ECLI:NL:GHARL:2013:5945
Gerechtshof Arnhem-Leeuwarden
- Hoger beroep
- M. Otte
- H. Abbink
- R. de Groot
- Rechtspraak.nl
Niet-ontvankelijkheid van het openbaar ministerie in de vervolging wegens schending van het beginsel van redelijke en billijke afweging
In deze zaak heeft het Gerechtshof Arnhem-Leeuwarden op 12 augustus 2013 uitspraak gedaan in hoger beroep tegen een vonnis van de politierechter in de rechtbank Midden-Nederland. De verdachte had hoger beroep ingesteld tegen een eerdere veroordeling voor bedreiging. De zaak kwam aan het hof na een zitting op 29 juli 2013, waarbij het hof kennisnam van de vordering van de advocaat-generaal en de verdediging door de raadsvrouw van de verdachte, mr. M.P. Hilhorst. De tenlastelegging betrof bedreiging van [slachtoffer 1] en/of zijn familieleden op 12 oktober 2012, waarbij de verdachte dreigende woorden had geuit over het gebruik van een messenblok.

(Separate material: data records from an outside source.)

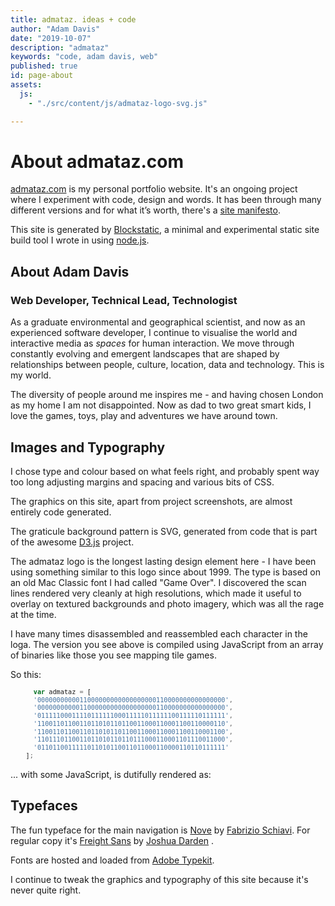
```yaml
---
title: admataz. ideas + code
author: "Adam Davis"
date: "2019-10-07"
description: "admataz"
keywords: "code, adam davis, web"
published: true
id: page-about
assets: 
  js: 
    - "./src/content/js/admataz-logo-svg.js"

---
```


#  About admataz.com
[admataz.com](http://admataz.com) is my personal portfolio website. It's an ongoing project where I experiment with code, design and words. It has been through many different versions and for what it’s worth, there's a [site manifesto](/notes/site-manifesto). 

This site is generated by [Blockstatic](https://github.com/admataz/blockstatic), a minimal and experimental static site build tool I wrote in using [node.js](http://nodejs.org).


## About Adam Davis
### Web Developer, Technical Lead, Technologist

As a graduate environmental and geographical scientist, and now as an experienced software developer, I continue to visualise the world and interactive media as _spaces_ for human interaction. We move through constantly evolving and emergent landscapes that are shaped by relationships between people, culture, location, data and technology. This is my world. 

The diversity of people around me inspires me -  and having chosen London as my home I am not disappointed. Now as dad to two great smart kids, I love the games, toys, play and adventures we have around town.

## Images and Typography
I chose type and colour based on what feels right, and probably spent way too long adjusting margins and spacing and various bits of CSS. 

The graphics on this site, apart from project screenshots, are almost entirely code generated.  

The graticule background pattern is SVG, generated from code that is part of the awesome [D3.js](http://d3js.org/) project. 
 
 The admataz logo is the longest lasting design element here - I have been using something similar to this logo since about 1999. The type is based on an old Mac Classic font I had called "Game Over". I discovered the scan lines rendered very cleanly at high resolutions, which made it useful to overlay on textured backgrounds and photo imagery, which was all the rage at the time. 

I have many times disassembled and reassembled each character in the loga. The version you see above is compiled using JavaScript from an array of binaries like those you see mapping tile games. 


So this: 

<div style="font-size: 12px;">

```javascript 
      var admataz = [
      '0000000000011000000000000000000110000000000000000',
      '0000000000011000000000000000000110000000000000000',
      '0111110001111011111100011111011111100111110111111',
      '1100110110011011010110110011000110001100110000110',
      '1100110110011011010110110011000110001100110001100',
      '1101110110011011010110110111000110001101110011000',
      '0110110011111011010110011011000110000110110111111'
    ];
``` 
</div>


... with some JavaScript, is dutifully rendered as: 

<div id="svg-logo"></div>


## Typefaces

The fun typeface for the main navigation is [Nove](https://www.fsd.it/shop/fonts/nove/) by [Fabrizio Schiavi](https://www.fsd.it). For regular copy it's [Freight Sans](https://fonts.adobe.com/fonts/freight-sans) by [Joshua Darden](https://fonts.adobe.com/designers/joshua-darden) . 

Fonts are hosted and loaded from [Adobe Typekit](https://fonts.adobe.com).

I continue to tweak the graphics and typography of this site because it's never quite right.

Het hof heeft de ontvankelijkheid van het openbaar ministerie in de vervolging beoordeeld aan de hand van het opportuniteitsbeginsel, zoals neergelegd in artikel 167 van het Wetboek van Strafvordering. Het hof concludeert dat de vervolging niet verenigbaar is met de beginselen van een goede procesorde, omdat de beslissing van het openbaar ministerie om tot vervolging over te gaan niet door een redelijk handelend lid van het openbaar ministerie kon worden gerechtvaardigd. De verdachte had eerder aangifte gedaan van bedreiging door [slachtoffer 1], maar de politie had zijn aangifte niet opgenomen. De officier van justitie had vervolgens besloten om de ouders van [slachtoffer 1] op de hoogte te stellen van de uitlatingen van de verdachte, wat leidde tot verdere escalatie van de situatie.
Het hof oordeelt dat de beslissing van het openbaar ministerie om de verdachte te vervolgen in dit geval onterecht was, gezien de voorgeschiedenis en de omstandigheden waaronder de uitlatingen van de verdachte zijn gedaan. Het hof vernietigt het vonnis waarvan beroep en verklaart het openbaar ministerie niet-ontvankelijk in de strafvervolging. Deze uitspraak benadrukt het belang van een redelijke en billijke afweging in strafzaken en de verantwoordelijkheden van het openbaar ministerie in het handhaven van de rechtsorde.